**EXTRACTED INFORMATION:**
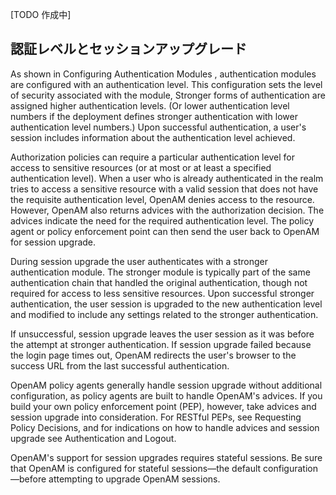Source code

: [TODO 作成中]

## 認証レベルとセッションアップグレード

As shown in Configuring Authentication Modules , authentication modules are configured with an authentication level. This configuration sets the level of security associated with the module, Stronger forms of authentication are assigned higher authentication levels. (Or lower authentication level numbers if the deployment defines stronger authentication with lower authentication level numbers.) Upon successful authentication, a user's session includes information about the authentication level achieved.

Authorization policies can require a particular authentication level for access to sensitive resources (or at most or at least a specified authentication level). When a user who is already authenticated in the realm tries to access a sensitive resource with a valid session that does not have the requisite authentication level, OpenAM denies access to the resource. However, OpenAM also returns advices with the authorization decision. The advices indicate the need for the required authentication level. The policy agent or policy enforcement point can then send the user back to OpenAM for session upgrade.

During session upgrade the user authenticates with a stronger authentication module. The stronger module is typically part of the same authentication chain that handled the original authentication, though not required for access to less sensitive resources. Upon successful stronger authentication, the user session is upgraded to the new authentication level and modified to include any settings related to the stronger authentication.

If unsuccessful, session upgrade leaves the user session as it was before the attempt at stronger authentication. If session upgrade failed because the login page times out, OpenAM redirects the user's browser to the success URL from the last successful authentication.

OpenAM policy agents generally handle session upgrade without additional configuration, as policy agents are built to handle OpenAM's advices. If you build your own policy enforcement point (PEP), however, take advices and session upgrade into consideration. For RESTful PEPs, see Requesting Policy Decisions, and for indications on how to handle advices and session upgrade see Authentication and Logout.

OpenAM's support for session upgrades requires stateful sessions. Be sure that OpenAM is configured for stateful sessions—the default configuration—before attempting to upgrade OpenAM sessions.
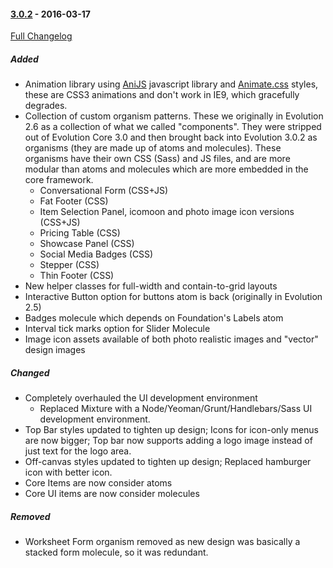 <!--
## [Unreleased]
-->

#### [3.0.2](https://github.com/uxuimercergroup/evolution/tree/3.0.2) - 2016-03-17
[Full Changelog](https://github.com/uxuimercergroup/evolution/compare/d3.0.1...d3.0.2)

##### Added
- Animation library using [AniJS](http://anijs.github.io/) javascript library and [Animate.css](https://github.com/daneden/animate.css) styles, these are CSS3 animations and don't work in IE9, which gracefully degrades.
- Collection of custom organism patterns. These we originally in Evolution 2.6 as a collection of what we called "components". They were stripped out of Evolution Core 3.0 and then brought back into Evolution 3.0.2 as organisms (they are made up of atoms and molecules). These organisms have their own CSS (Sass) and JS files, and are more modular than atoms and molecules which are more embedded in the core framework.
	- Conversational Form (CSS+JS)
	- Fat Footer (CSS)
	- Item Selection Panel, icomoon and photo image icon versions (CSS+JS)
	- Pricing Table (CSS)
	- Showcase Panel (CSS)
	- Social Media Badges (CSS)
	- Stepper (CSS)
	- Thin Footer (CSS)
- New helper classes for full-width and contain-to-grid layouts
- Interactive Button option for buttons atom is back (originally in Evolution 2.5)
- Badges molecule which depends on Foundation's Labels atom
- Interval tick marks option for Slider Molecule
- Image icon assets available of both photo realistic images and "vector" design images

##### Changed
- Completely overhauled the UI development environment
	- Replaced Mixture with a Node/Yeoman/Grunt/Handlebars/Sass UI development environment.
- Top Bar styles updated to tighten up design; Icons for icon-only menus are now bigger; Top bar now supports adding a logo image instead of just text for the logo area.
- Off-canvas styles updated to tighten up design; Replaced hamburger icon with better icon.
- Core Items are now consider atoms
- Core UI items are now consider molecules

##### Removed
- Worksheet Form organism removed as new design was basically a stacked form molecule, so it was redundant.
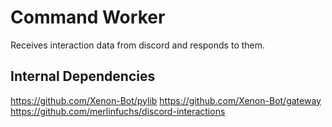 # Command Worker

Receives interaction data from discord and responds to them.

## Internal Dependencies

https://github.com/Xenon-Bot/pylib
https://github.com/Xenon-Bot/gateway
https://github.com/merlinfuchs/discord-interactions
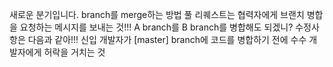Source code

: 새로운 분기입니다.
branch를 merge하는 방법
풀 리퀘스트는 협력자에게 브랜치 병합을 요청하는 메시지를
보내는 것!!!
A branch를 B branch를 병합해도 되겠니?
수정사항은 다음과 같아!!!
신입 개발자가 [master] branch에 코드를 병합하기 전에
수수 개발자에게 허락을 거치는 것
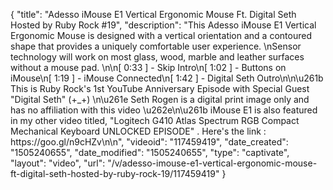 {
    "title": "Adesso iMouse E1 Vertical Ergonomic Mouse Ft. Digital Seth Hosted by Ruby Rock #19",
    "description": "This Adesso iMouse E1 Vertical Ergonomic Mouse is designed with a vertical orientation and a contoured shape that provides a uniquely comfortable user experience. \nSensor technology will  work on most glass, wood, marble and leather surfaces without a mouse pad. \n\n[ 0:33 ] - Skip Intro\n[ 1:02 ] - Buttons on iMouse\n[ 1:19 ] - iMouse Connected\n[ 1:42 ] - Digital Seth Outro\n\n\u261b This is Ruby Rock's 1st YouTube Anniversary Episode with Special Guest \"Digital Seth\"  (+_+)  \n\u261e Seth Rogen is a digital print image only and has no affiliation with this video \u262e\n\u261b iMouse E1 is also featured in my other video titled, \"Logitech G410 Atlas Spectrum RGB Compact Mechanical Keyboard UNLOCKED EPISODE\" . Here's the link : https:\/\/goo.gl\/n9cHZv\n\n",
    "videoid": "117459419",
    "date_created": "1505240655",
    "date_modified": "1505240655",
    "type": "captivate",
    "layout": "video",
    "url": "\/v\/adesso-imouse-e1-vertical-ergonomic-mouse-ft-digital-seth-hosted-by-ruby-rock-19\/117459419"
}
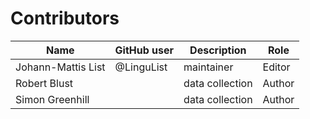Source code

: # Contributors

Name | GitHub user | Description | Role
--- | --- | --- | ---
Johann-Mattis List | @LinguList | maintainer | Editor
Robert Blust | | data collection | Author
Simon Greenhill | | data collection | Author

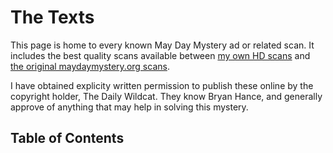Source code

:# The Texts

This page is home to every known May Day Mystery ad or related scan. It includes the best quality scans available between [my own HD scans](https://github.com/nimaid/maydaymystery/blob/master/texts/My%20Scans/README.md) and [the original maydaymystery.org scans](https://github.com/nimaid/maydaymystery/blob/master/texts/maydaymystery.org/README.md).

I have obtained explicity written permission to publish these online by the copyright holder, The Daily Wildcat. They know Bryan Hance, and generally approve of anything that may help in solving this mystery.

## Table of Contents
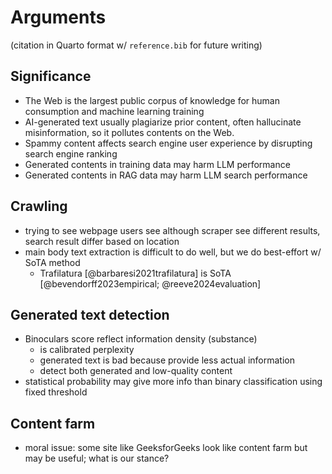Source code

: # Arguments

(citation in Quarto format w/ `reference.bib` for future writing)

## Significance

- The Web is the largest public corpus of knowledge for human consumption and
    machine learning training
- AI-generated text usually plagiarize prior content,
    often hallucinate misinformation, so it pollutes contents on the Web.
- Spammy content affects search engine user experience by
    disrupting search engine ranking
- Generated contents in training data may harm LLM performance
- Generated contents in RAG data may harm LLM search performance

## Crawling

- trying to see webpage users see although scraper see different results,
    search result differ based on location
- main body text extraction is difficult to do well, but
    we do best-effort w/ SoTA method
    - Trafilatura [@barbaresi2021trafilatura]
        is SoTA [@bevendorff2023empirical; @reeve2024evaluation]

## Generated text detection

- Binoculars score reflect information density (substance)
    - is calibrated perplexity
    - generated text is bad because provide less actual information
    - detect both generated and low-quality content
- statistical probability may give more info than
    binary classification using fixed threshold

## Content farm

- moral issue: some site like GeeksforGeeks look like content farm but
    may be useful; what is our stance?
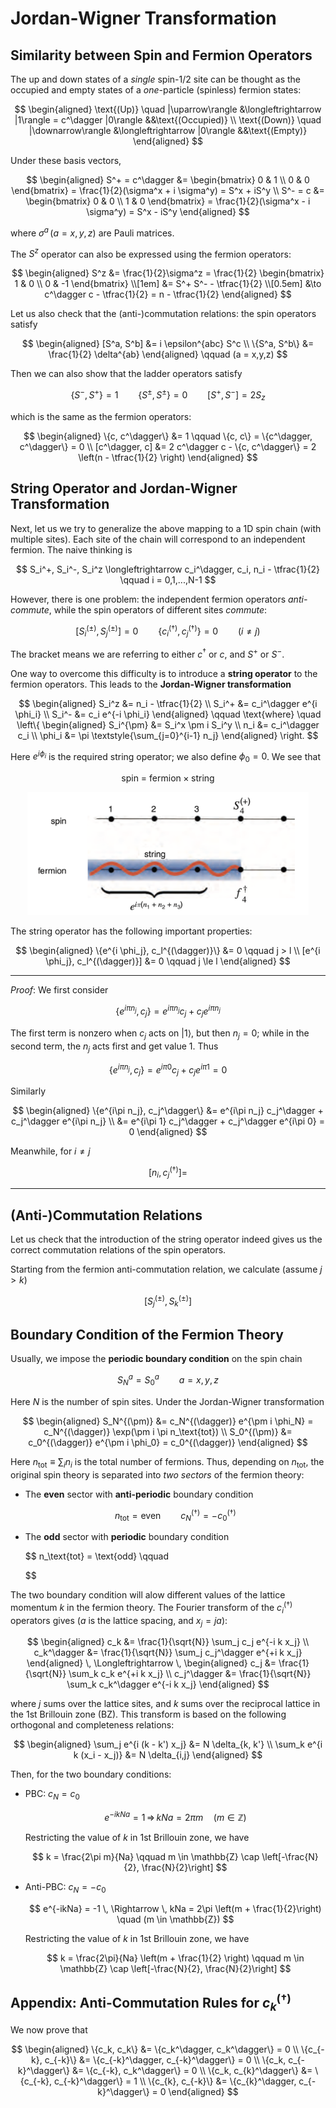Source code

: # Jordan-Wigner Transformation

## Similarity between Spin and Fermion Operators

The up and down states of a *single* spin-1/2 site can be thought as the occupied and empty states of a *one*-particle (spinless) fermion states:

$$
\begin{aligned}
    \text{(Up)} \quad 
    |\uparrow\rangle &\longleftrightarrow |1\rangle = c^\dagger |0\rangle
    &&\text{(Occupied)}
    \\
    \text{(Down)} \quad 
    |\downarrow\rangle &\longleftrightarrow |0\rangle
    &&\text{(Empty)}
\end{aligned}
$$

Under these basis vectors, 

$$
\begin{aligned}
    S^+ = c^\dagger &= \begin{bmatrix}
        0 & 1 \\
        0 & 0
    \end{bmatrix}
    = \frac{1}{2}(\sigma^x + i \sigma^y)
    = S^x + iS^y
    \\
    S^- = c &= \begin{bmatrix}
        0 & 0 \\
        1 & 0
    \end{bmatrix}
    = \frac{1}{2}(\sigma^x - i \sigma^y)
    = S^x - iS^y
\end{aligned}
$$

where $\sigma^a \, (a = x,y,z)$ are Pauli matrices. 

The $S^z$ operator can also be expressed using the fermion operators:

$$
\begin{aligned}
    S^z &= \frac{1}{2}\sigma^z = \frac{1}{2} \begin{bmatrix}
        1 & 0 \\
        0 & -1
    \end{bmatrix} 
    \\[1em]
    &= S^+ S^- - \tfrac{1}{2} 
    \\[0.5em]
    &\to c^\dagger c - \tfrac{1}{2}
    = n - \tfrac{1}{2}
\end{aligned}
$$

Let us also check that the (anti-)commutation relations: the spin operators satisfy

$$
\begin{aligned}
    [S^a, S^b] &= i \epsilon^{abc} S^c
    \\
    \{S^a, S^b\} &= \frac{1}{2} \delta^{ab}
\end{aligned} \qquad (a = x,y,z)
$$

Then we can also show that the ladder operators satisfy

$$
\{S^-, S^+\} = 1 \qquad
\{S^\pm, S^\pm\} = 0 \qquad
[S^+, S^-] = 2S_z 
$$

which is the same as the fermion operators:

$$
\begin{aligned}
    \{c, c^\dagger\} &= 1 \qquad
    \{c, c\} = \{c^\dagger, c^\dagger\} = 0
    \\
    [c^\dagger, c] &= 2 c^\dagger c - \{c, c^\dagger\}
    = 2 \left(n - \tfrac{1}{2} \right)
\end{aligned}
$$

## String Operator and Jordan-Wigner Transformation

Next, let us we try to generalize the above mapping to a 1D spin chain (with multiple sites). Each site of the chain will correspond to an independent fermion. The naive thinking is

$$
S_i^+, S_i^-, S_i^z \longleftrightarrow 
c_i^\dagger, c_i, n_i - \tfrac{1}{2}
\qquad i = 0,1,...,N-1
$$

However, there is one problem: the independent fermion operators *anti-commute*, while the spin operators  of different sites *commute*:

$$
[S_i^{(\pm)}, S_j^{(\pm)}] = 0 \qquad
\{c_i^{(\dagger)}, c_j^{(\dagger)}\} = 0 \qquad (i \ne j)
$$

The bracket means we are referring to either $c^\dagger$ or $c$, and $S^+$ or $S^-$. 

One way to overcome this difficulty is to introduce a **string operator** to the fermion operators. This leads to the **Jordan-Wigner transformation**

$$
\begin{aligned}
    S_i^z &= n_i - \tfrac{1}{2}
    \\
    S_i^+ &= c_i^\dagger e^{i \phi_i}
    \\
    S_i^- &= c_i e^{-i \phi_i}
\end{aligned} \qquad \text{where} \quad \left\{
\begin{aligned}
    S_i^{\pm} &= S_i^x \pm i S_i^y
    \\
    n_i &= c_i^\dagger c_i
    \\
    \phi_i &= \pi \textstyle{\sum_{j=0}^{i-1} n_j}
\end{aligned} \right.
$$

Here $e^{i\phi_i}$ is the required string operator; we also define $\phi_0 = 0$. We see that

$$
\text{spin = fermion$\times$string}
$$

<center>
<img src="Figures/spin-fermion.png" width="450px" alt="string operator">
</center>

The string operator has the following important properties: 

$$
\begin{aligned}
    \{e^{i \phi_j}, c_l^{(\dagger)}\} &= 0 \qquad j > l
    \\
    [e^{i \phi_j}, c_l^{(\dagger)}] &= 0 \qquad j \le l
\end{aligned}
$$

----

*Proof*: We first consider

$$
\{e^{i\pi n_j}, c_j\}
= e^{i\pi n_j} c_j + c_j e^{i\pi n_j}
$$

The first term is nonzero when $c_j$ acts on $|1\rangle$, but then $n_j = 0$; while in the second term, the $n_j$ acts first and get value 1. Thus

$$
\{e^{i\pi n_j}, c_j\}
= e^{i\pi 0} c_j + c_j e^{i\pi 1} = 0
$$

Similarly 

$$
\begin{aligned}
    \{e^{i\pi n_j}, c_j^\dagger\}
    &= e^{i\pi n_j} c_j^\dagger + c_j^\dagger e^{i\pi n_j}
    \\
    &= e^{i\pi 1} c_j^\dagger + c_j^\dagger e^{i\pi 0}
    = 0
\end{aligned}
$$

Meanwhile, for $i \ne j$

$$
[n_i, c_j^{(\dagger)}] = 
$$

----

## (Anti-)Commutation Relations

Let us check that the introduction of the string operator indeed gives us the correct commutation relations of the spin operators.

Starting from the fermion anti-commutation relation, we calculate (assume $j > k$)

$$
[S_j^{(\pm)}, S_k^{(\pm)}]
$$

## Boundary Condition of the Fermion Theory

Usually, we impose the **periodic boundary condition** on the spin chain

$$
S_N^a = S_0^a \qquad a = x,y,z
$$

Here $N$ is the number of spin sites. Under the Jordan-Wigner transformation 

$$
\begin{aligned}
    S_N^{(\pm)} &= c_N^{(\dagger)} e^{\pm i \phi_N}
    = c_N^{(\dagger)} \exp(\pm i \pi n_\text{tot})
    \\
    S_0^{(\pm)} &= c_0^{(\dagger)} e^{\pm i \phi_0}
    = c_0^{(\dagger)}
\end{aligned}
$$

Here $n_\text{tot} \equiv \sum_i n_i$ is the total number of fermions. Thus, depending on $n_\text{tot}$, the original spin theory is separated into *two sectors* of the fermion theory:

- The **even** sector with **anti-periodic** boundary condition
    
    $$
    n_\text{tot} = \text{even}
    \qquad
    c_N^{(\dagger)} = -c_0^{(\dagger)}
    $$

- The **odd** sector with **periodic** boundary condition
    
    $$
    n_\text{tot} = \text{odd}
    \qquad
    
    $$

The two boundary condition will alow different values of the lattice momentum $k$ in the fermion theory. The Fourier transform of the $c_i^{(\dagger)}$ operators gives ($a$ is the lattice spacing, and $x_j = ja$):

$$
\begin{aligned}
    c_k &= \frac{1}{\sqrt{N}} \sum_j 
    c_j e^{-i k x_j} \\
    c_k^\dagger &= \frac{1}{\sqrt{N}} \sum_j 
    c_j^\dagger e^{+i k x_j}
\end{aligned}
\, \Longleftrightarrow \,
\begin{aligned}
    c_j &= \frac{1}{\sqrt{N}} \sum_k 
    c_k e^{+i k x_j} 
    \\
    c_j^\dagger &= \frac{1}{\sqrt{N}} \sum_k
    c_k^\dagger e^{-i k x_j}
\end{aligned}
$$

where $j$ sums over the lattice sites, and $k$ sums over the reciprocal lattice in the 1st Brillouin zone (BZ). This transform is based on the following orthogonal and completeness relations:

$$
\begin{aligned}
    \sum_j e^{i (k - k') x_j} 
    &= N \delta_{k, k'}
    \\
    \sum_k e^{i k (x_i - x_j)} 
    &= N \delta_{i,j}
\end{aligned}
$$

Then, for the two boundary conditions:

- PBC: $c_{N} = c_0$

    $$
    e^{-ikNa} = 1
    \, \Rightarrow \, 
    kNa = 2\pi m \quad (m \in \mathbb{Z})
    $$

    Restricting the value of $k$ in 1st Brillouin zone, we have

    $$
    k = \frac{2\pi m}{Na} \qquad
    m \in \mathbb{Z} \cap 
    \left[-\frac{N}{2}, \frac{N}{2}\right]
    $$

- Anti-PBC: $c_{N} = -c_0$
    
    $$
    e^{-ikNa} = -1
    \, \Rightarrow \, 
    kNa = 2\pi \left(m + \frac{1}{2}\right) 
    \quad (m \in \mathbb{Z})
    $$

    Restricting the value of $k$ in 1st Brillouin zone, we have

    $$
    k = \frac{2\pi}{Na}
    \left(m + \frac{1}{2} \right) \qquad
    m \in \mathbb{Z} \cap 
    \left[-\frac{N}{2}, \frac{N}{2}\right]
    $$

## Appendix: Anti-Commutation Rules for $c_k^{(\dagger)}$

We now prove that

$$
\begin{aligned}
    \{c_k, c_k\} &= \{c_k^\dagger, c_k^\dagger\} = 0
    \\
    \{c_{-k}, c_{-k}\} &= \{c_{-k}^\dagger, c_{-k}^\dagger\} = 0
    \\
    \{c_k, c_{-k}^\dagger\} &= \{c_{-k}, c_k^\dagger\} = 0
    \\
    \{c_k, c_{k}^\dagger\} &= \{c_{-k}, c_{-k}^\dagger\} = 1
    \\
    \{c_{k}, c_{-k}\} &= \{c_{k}^\dagger, c_{-k}^\dagger\} = 0
\end{aligned}
$$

**WHAT IS REQUIRED:** Every line of the entries above that includes "data" should be copied.

**WRITTEN RESPONSE:**
Receives interaction data from discord and responds to them.
Robert Blust | | data collection | Author
Simon Greenhill | | data collection | Author
- Generated contents in training data may harm LLM performance
- Generated contents in RAG data may harm LLM search performance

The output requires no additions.